Le plan de l’action socialiste est simple et défini. Il faut organiser le prolétariat en parti de classe, développer sa conscience socialiste. Les autres classes sociales (paysans, petite bourgeoisie, les intellectuels) ne peuvent en tant que classes s’identifier avec le prolétariat et toutes ses revendications, mais leurs intérêts immédiats les poussent souvent dans les rangs du prolétariat. Quant à la classe des capitalistes et des grands propriétaires, il n’y a aucune possibilité de compromis avec elle. On ne pactise pas avec l’ennemi. C’est la révolution sociale, nous l’avons déjà dit, qui délivrera la société de sa domination parasitaire. Tous les programmes minima doivent être subordonnés à ce montent suprême de la lutte sociale.
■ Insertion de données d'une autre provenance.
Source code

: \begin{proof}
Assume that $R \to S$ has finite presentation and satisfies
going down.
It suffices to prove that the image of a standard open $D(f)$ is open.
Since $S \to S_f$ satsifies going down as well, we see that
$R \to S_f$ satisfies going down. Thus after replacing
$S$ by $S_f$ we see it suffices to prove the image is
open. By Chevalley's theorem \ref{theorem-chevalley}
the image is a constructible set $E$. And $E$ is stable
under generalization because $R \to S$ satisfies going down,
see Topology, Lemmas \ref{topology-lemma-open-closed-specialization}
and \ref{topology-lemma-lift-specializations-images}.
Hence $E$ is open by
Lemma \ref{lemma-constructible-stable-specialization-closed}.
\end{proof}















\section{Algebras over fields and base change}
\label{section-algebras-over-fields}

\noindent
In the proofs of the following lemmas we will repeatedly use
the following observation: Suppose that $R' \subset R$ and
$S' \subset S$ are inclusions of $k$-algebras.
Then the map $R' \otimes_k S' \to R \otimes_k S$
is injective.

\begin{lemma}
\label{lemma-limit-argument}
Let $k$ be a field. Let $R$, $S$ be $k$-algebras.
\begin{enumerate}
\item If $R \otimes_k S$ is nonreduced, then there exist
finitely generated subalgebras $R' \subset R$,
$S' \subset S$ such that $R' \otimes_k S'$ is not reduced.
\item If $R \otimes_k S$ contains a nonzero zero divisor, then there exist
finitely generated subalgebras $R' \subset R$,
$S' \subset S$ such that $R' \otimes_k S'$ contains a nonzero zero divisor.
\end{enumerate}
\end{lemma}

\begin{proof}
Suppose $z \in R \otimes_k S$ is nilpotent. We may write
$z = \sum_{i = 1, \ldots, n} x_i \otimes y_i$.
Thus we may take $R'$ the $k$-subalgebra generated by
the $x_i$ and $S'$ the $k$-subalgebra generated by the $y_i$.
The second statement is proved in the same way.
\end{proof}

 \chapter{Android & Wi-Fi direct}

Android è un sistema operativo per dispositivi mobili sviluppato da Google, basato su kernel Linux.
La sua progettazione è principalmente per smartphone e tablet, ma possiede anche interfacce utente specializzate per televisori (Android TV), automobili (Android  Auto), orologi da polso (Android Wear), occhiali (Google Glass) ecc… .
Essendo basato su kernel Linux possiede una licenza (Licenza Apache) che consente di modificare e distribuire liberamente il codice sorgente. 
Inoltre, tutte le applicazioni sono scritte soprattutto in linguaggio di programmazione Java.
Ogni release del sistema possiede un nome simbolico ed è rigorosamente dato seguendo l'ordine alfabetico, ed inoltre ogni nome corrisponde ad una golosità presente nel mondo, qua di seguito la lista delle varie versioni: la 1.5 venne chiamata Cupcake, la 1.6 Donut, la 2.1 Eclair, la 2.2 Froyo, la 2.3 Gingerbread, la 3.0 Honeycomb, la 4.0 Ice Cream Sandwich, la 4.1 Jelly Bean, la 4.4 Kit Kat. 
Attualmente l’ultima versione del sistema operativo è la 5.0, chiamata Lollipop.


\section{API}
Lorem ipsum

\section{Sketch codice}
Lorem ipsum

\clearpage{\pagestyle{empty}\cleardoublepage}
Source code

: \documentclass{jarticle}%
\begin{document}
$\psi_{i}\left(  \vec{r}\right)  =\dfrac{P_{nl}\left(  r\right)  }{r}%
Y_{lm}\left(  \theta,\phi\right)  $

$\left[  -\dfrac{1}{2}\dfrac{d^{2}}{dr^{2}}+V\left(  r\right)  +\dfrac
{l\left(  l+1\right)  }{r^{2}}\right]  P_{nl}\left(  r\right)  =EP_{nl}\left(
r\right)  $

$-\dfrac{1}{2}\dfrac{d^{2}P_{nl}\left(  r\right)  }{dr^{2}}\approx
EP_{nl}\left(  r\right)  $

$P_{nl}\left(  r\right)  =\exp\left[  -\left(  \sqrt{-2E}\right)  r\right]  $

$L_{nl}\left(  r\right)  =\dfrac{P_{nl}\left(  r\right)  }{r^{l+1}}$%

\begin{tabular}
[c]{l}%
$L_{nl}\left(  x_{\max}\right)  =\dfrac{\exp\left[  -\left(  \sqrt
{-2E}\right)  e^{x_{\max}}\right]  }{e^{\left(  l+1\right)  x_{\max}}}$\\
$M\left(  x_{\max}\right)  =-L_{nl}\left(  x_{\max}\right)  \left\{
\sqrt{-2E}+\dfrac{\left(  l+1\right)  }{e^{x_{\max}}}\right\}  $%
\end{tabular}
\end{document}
Quant aux partis politiques qui défendent des revendications socialistes sans en accepter le programme et le but définitif, le devoir du parti socialiste est de ne pas les combattre — provisoirement. Mais le parti socialiste formule ces revendications en son propre nom et les défend à l’aide de ses propres représentants.


XIV

Pierre Lavroff était un partisan absolu de l’unité socialiste la plus complète[1]. Les socialistes doivent toujours se rappeler qu’ils ont à combattre un ennemi redoutable ayant à sa disposition les forces énormes de l’État organisé ; qu’ils ont à se soumettre aux conditions nécessaires de toute guerre, et que la condition principale de celle-ci consiste dans la soumission à un plan unique, dans la discipline, dans l’unité de l’action. Les divisions politiques ont souvent pour cause les rivalités et les ambitions personnelles. Il faut les supprimer dans l’intérêt supérieur de notre cause. Une organisation centraliste s’impose

  1. Il en a donné lui-même un exemple. Lorsque le parti terroriste de la « Volonté du peuple » a su combattre glorieusement le despotisme russe, il a consenti à se mettre dans ses rangs tout en étant en désaccord sur bien des points avec cette organisation révolutionnaire.